Plain-text document sources
◆ ◆ ◆ ◆ ◆
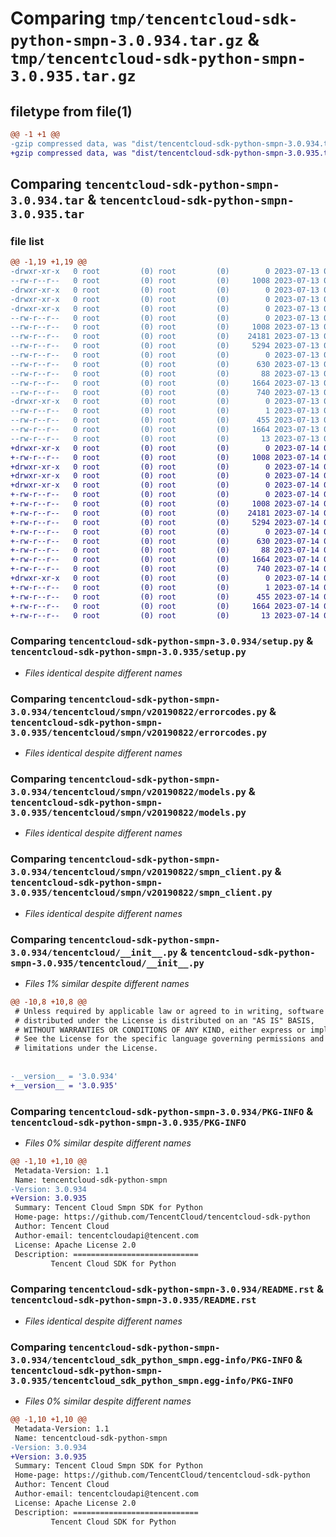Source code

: # Comparing `tmp/tencentcloud-sdk-python-smpn-3.0.934.tar.gz` & `tmp/tencentcloud-sdk-python-smpn-3.0.935.tar.gz`

## filetype from file(1)

```diff
@@ -1 +1 @@
-gzip compressed data, was "dist/tencentcloud-sdk-python-smpn-3.0.934.tar", last modified: Thu Jul 13 00:32:15 2023, max compression
+gzip compressed data, was "dist/tencentcloud-sdk-python-smpn-3.0.935.tar", last modified: Fri Jul 14 00:37:07 2023, max compression
```

## Comparing `tencentcloud-sdk-python-smpn-3.0.934.tar` & `tencentcloud-sdk-python-smpn-3.0.935.tar`

### file list

```diff
@@ -1,19 +1,19 @@
-drwxr-xr-x   0 root         (0) root         (0)        0 2023-07-13 00:32:15.000000 tencentcloud-sdk-python-smpn-3.0.934/
--rw-r--r--   0 root         (0) root         (0)     1008 2023-07-13 00:32:15.000000 tencentcloud-sdk-python-smpn-3.0.934/setup.py
-drwxr-xr-x   0 root         (0) root         (0)        0 2023-07-13 00:32:15.000000 tencentcloud-sdk-python-smpn-3.0.934/tencentcloud/
-drwxr-xr-x   0 root         (0) root         (0)        0 2023-07-13 00:32:15.000000 tencentcloud-sdk-python-smpn-3.0.934/tencentcloud/smpn/
-drwxr-xr-x   0 root         (0) root         (0)        0 2023-07-13 00:32:15.000000 tencentcloud-sdk-python-smpn-3.0.934/tencentcloud/smpn/v20190822/
--rw-r--r--   0 root         (0) root         (0)        0 2023-07-13 00:32:15.000000 tencentcloud-sdk-python-smpn-3.0.934/tencentcloud/smpn/v20190822/__init__.py
--rw-r--r--   0 root         (0) root         (0)     1008 2023-07-13 00:32:15.000000 tencentcloud-sdk-python-smpn-3.0.934/tencentcloud/smpn/v20190822/errorcodes.py
--rw-r--r--   0 root         (0) root         (0)    24181 2023-07-13 00:32:15.000000 tencentcloud-sdk-python-smpn-3.0.934/tencentcloud/smpn/v20190822/models.py
--rw-r--r--   0 root         (0) root         (0)     5294 2023-07-13 00:32:15.000000 tencentcloud-sdk-python-smpn-3.0.934/tencentcloud/smpn/v20190822/smpn_client.py
--rw-r--r--   0 root         (0) root         (0)        0 2023-07-13 00:32:15.000000 tencentcloud-sdk-python-smpn-3.0.934/tencentcloud/smpn/__init__.py
--rw-r--r--   0 root         (0) root         (0)      630 2023-07-13 00:32:15.000000 tencentcloud-sdk-python-smpn-3.0.934/tencentcloud/__init__.py
--rw-r--r--   0 root         (0) root         (0)       88 2023-07-13 00:32:15.000000 tencentcloud-sdk-python-smpn-3.0.934/setup.cfg
--rw-r--r--   0 root         (0) root         (0)     1664 2023-07-13 00:32:15.000000 tencentcloud-sdk-python-smpn-3.0.934/PKG-INFO
--rw-r--r--   0 root         (0) root         (0)      740 2023-07-13 00:32:15.000000 tencentcloud-sdk-python-smpn-3.0.934/README.rst
-drwxr-xr-x   0 root         (0) root         (0)        0 2023-07-13 00:32:15.000000 tencentcloud-sdk-python-smpn-3.0.934/tencentcloud_sdk_python_smpn.egg-info/
--rw-r--r--   0 root         (0) root         (0)        1 2023-07-13 00:32:15.000000 tencentcloud-sdk-python-smpn-3.0.934/tencentcloud_sdk_python_smpn.egg-info/dependency_links.txt
--rw-r--r--   0 root         (0) root         (0)      455 2023-07-13 00:32:15.000000 tencentcloud-sdk-python-smpn-3.0.934/tencentcloud_sdk_python_smpn.egg-info/SOURCES.txt
--rw-r--r--   0 root         (0) root         (0)     1664 2023-07-13 00:32:15.000000 tencentcloud-sdk-python-smpn-3.0.934/tencentcloud_sdk_python_smpn.egg-info/PKG-INFO
--rw-r--r--   0 root         (0) root         (0)       13 2023-07-13 00:32:15.000000 tencentcloud-sdk-python-smpn-3.0.934/tencentcloud_sdk_python_smpn.egg-info/top_level.txt
+drwxr-xr-x   0 root         (0) root         (0)        0 2023-07-14 00:37:07.000000 tencentcloud-sdk-python-smpn-3.0.935/
+-rw-r--r--   0 root         (0) root         (0)     1008 2023-07-14 00:37:07.000000 tencentcloud-sdk-python-smpn-3.0.935/setup.py
+drwxr-xr-x   0 root         (0) root         (0)        0 2023-07-14 00:37:07.000000 tencentcloud-sdk-python-smpn-3.0.935/tencentcloud/
+drwxr-xr-x   0 root         (0) root         (0)        0 2023-07-14 00:37:07.000000 tencentcloud-sdk-python-smpn-3.0.935/tencentcloud/smpn/
+drwxr-xr-x   0 root         (0) root         (0)        0 2023-07-14 00:37:07.000000 tencentcloud-sdk-python-smpn-3.0.935/tencentcloud/smpn/v20190822/
+-rw-r--r--   0 root         (0) root         (0)        0 2023-07-14 00:37:07.000000 tencentcloud-sdk-python-smpn-3.0.935/tencentcloud/smpn/v20190822/__init__.py
+-rw-r--r--   0 root         (0) root         (0)     1008 2023-07-14 00:37:07.000000 tencentcloud-sdk-python-smpn-3.0.935/tencentcloud/smpn/v20190822/errorcodes.py
+-rw-r--r--   0 root         (0) root         (0)    24181 2023-07-14 00:37:07.000000 tencentcloud-sdk-python-smpn-3.0.935/tencentcloud/smpn/v20190822/models.py
+-rw-r--r--   0 root         (0) root         (0)     5294 2023-07-14 00:37:07.000000 tencentcloud-sdk-python-smpn-3.0.935/tencentcloud/smpn/v20190822/smpn_client.py
+-rw-r--r--   0 root         (0) root         (0)        0 2023-07-14 00:37:07.000000 tencentcloud-sdk-python-smpn-3.0.935/tencentcloud/smpn/__init__.py
+-rw-r--r--   0 root         (0) root         (0)      630 2023-07-14 00:37:07.000000 tencentcloud-sdk-python-smpn-3.0.935/tencentcloud/__init__.py
+-rw-r--r--   0 root         (0) root         (0)       88 2023-07-14 00:37:07.000000 tencentcloud-sdk-python-smpn-3.0.935/setup.cfg
+-rw-r--r--   0 root         (0) root         (0)     1664 2023-07-14 00:37:07.000000 tencentcloud-sdk-python-smpn-3.0.935/PKG-INFO
+-rw-r--r--   0 root         (0) root         (0)      740 2023-07-14 00:37:07.000000 tencentcloud-sdk-python-smpn-3.0.935/README.rst
+drwxr-xr-x   0 root         (0) root         (0)        0 2023-07-14 00:37:07.000000 tencentcloud-sdk-python-smpn-3.0.935/tencentcloud_sdk_python_smpn.egg-info/
+-rw-r--r--   0 root         (0) root         (0)        1 2023-07-14 00:37:07.000000 tencentcloud-sdk-python-smpn-3.0.935/tencentcloud_sdk_python_smpn.egg-info/dependency_links.txt
+-rw-r--r--   0 root         (0) root         (0)      455 2023-07-14 00:37:07.000000 tencentcloud-sdk-python-smpn-3.0.935/tencentcloud_sdk_python_smpn.egg-info/SOURCES.txt
+-rw-r--r--   0 root         (0) root         (0)     1664 2023-07-14 00:37:07.000000 tencentcloud-sdk-python-smpn-3.0.935/tencentcloud_sdk_python_smpn.egg-info/PKG-INFO
+-rw-r--r--   0 root         (0) root         (0)       13 2023-07-14 00:37:07.000000 tencentcloud-sdk-python-smpn-3.0.935/tencentcloud_sdk_python_smpn.egg-info/top_level.txt
```

### Comparing `tencentcloud-sdk-python-smpn-3.0.934/setup.py` & `tencentcloud-sdk-python-smpn-3.0.935/setup.py`

 * *Files identical despite different names*

### Comparing `tencentcloud-sdk-python-smpn-3.0.934/tencentcloud/smpn/v20190822/errorcodes.py` & `tencentcloud-sdk-python-smpn-3.0.935/tencentcloud/smpn/v20190822/errorcodes.py`

 * *Files identical despite different names*

### Comparing `tencentcloud-sdk-python-smpn-3.0.934/tencentcloud/smpn/v20190822/models.py` & `tencentcloud-sdk-python-smpn-3.0.935/tencentcloud/smpn/v20190822/models.py`

 * *Files identical despite different names*

### Comparing `tencentcloud-sdk-python-smpn-3.0.934/tencentcloud/smpn/v20190822/smpn_client.py` & `tencentcloud-sdk-python-smpn-3.0.935/tencentcloud/smpn/v20190822/smpn_client.py`

 * *Files identical despite different names*

### Comparing `tencentcloud-sdk-python-smpn-3.0.934/tencentcloud/__init__.py` & `tencentcloud-sdk-python-smpn-3.0.935/tencentcloud/__init__.py`

 * *Files 1% similar despite different names*

```diff
@@ -10,8 +10,8 @@
 # Unless required by applicable law or agreed to in writing, software
 # distributed under the License is distributed on an "AS IS" BASIS,
 # WITHOUT WARRANTIES OR CONDITIONS OF ANY KIND, either express or implied.
 # See the License for the specific language governing permissions and
 # limitations under the License.
 
 
-__version__ = '3.0.934'
+__version__ = '3.0.935'
```

### Comparing `tencentcloud-sdk-python-smpn-3.0.934/PKG-INFO` & `tencentcloud-sdk-python-smpn-3.0.935/PKG-INFO`

 * *Files 0% similar despite different names*

```diff
@@ -1,10 +1,10 @@
 Metadata-Version: 1.1
 Name: tencentcloud-sdk-python-smpn
-Version: 3.0.934
+Version: 3.0.935
 Summary: Tencent Cloud Smpn SDK for Python
 Home-page: https://github.com/TencentCloud/tencentcloud-sdk-python
 Author: Tencent Cloud
 Author-email: tencentcloudapi@tencent.com
 License: Apache License 2.0
 Description: ============================
         Tencent Cloud SDK for Python
```

### Comparing `tencentcloud-sdk-python-smpn-3.0.934/README.rst` & `tencentcloud-sdk-python-smpn-3.0.935/README.rst`

 * *Files identical despite different names*

### Comparing `tencentcloud-sdk-python-smpn-3.0.934/tencentcloud_sdk_python_smpn.egg-info/PKG-INFO` & `tencentcloud-sdk-python-smpn-3.0.935/tencentcloud_sdk_python_smpn.egg-info/PKG-INFO`

 * *Files 0% similar despite different names*

```diff
@@ -1,10 +1,10 @@
 Metadata-Version: 1.1
 Name: tencentcloud-sdk-python-smpn
-Version: 3.0.934
+Version: 3.0.935
 Summary: Tencent Cloud Smpn SDK for Python
 Home-page: https://github.com/TencentCloud/tencentcloud-sdk-python
 Author: Tencent Cloud
 Author-email: tencentcloudapi@tencent.com
 License: Apache License 2.0
 Description: ============================
         Tencent Cloud SDK for Python
```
◆ ◆ ◆ ◆ ◆
Description of the task: The answer should consist of all lines from the records above that hold the word "last".

Written response:
-gzip compressed data, was "dist/tencentcloud-sdk-python-smpn-3.0.934.tar", last modified: Thu Jul 13 00:32:15 2023, max compression
+gzip compressed data, was "dist/tencentcloud-sdk-python-smpn-3.0.935.tar", last modified: Fri Jul 14 00:37:07 2023, max compression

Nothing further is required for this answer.